→ Exercise details
Please reproduce the entries below exactly, leaving the pictures out.

Saved entries:

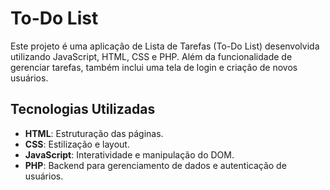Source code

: # To-Do List

Este projeto é uma aplicação de Lista de Tarefas (To-Do List) desenvolvida utilizando JavaScript, HTML, CSS e PHP. Além da funcionalidade de gerenciar tarefas, também inclui uma tela de login e criação de novos usuários.

## Tecnologias Utilizadas

- **HTML**: Estruturação das páginas.
- **CSS**: Estilização e layout.
- **JavaScript**: Interatividade e manipulação do DOM.
- **PHP**: Backend para gerenciamento de dados e autenticação de usuários.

→ Written reply
Source code

: # To-Do List

Este projeto é uma aplicação de Lista de Tarefas (To-Do List) desenvolvida utilizando JavaScript, HTML, CSS e PHP. Além da funcionalidade de gerenciar tarefas, também inclui uma tela de login e criação de novos usuários.

## Tecnologias Utilizadas

- **HTML**: Estruturação das páginas.
- **CSS**: Estilização e layout.
- **JavaScript**: Interatividade e manipulação do DOM.
- **PHP**: Backend para gerenciamento de dados e autenticação de usuários.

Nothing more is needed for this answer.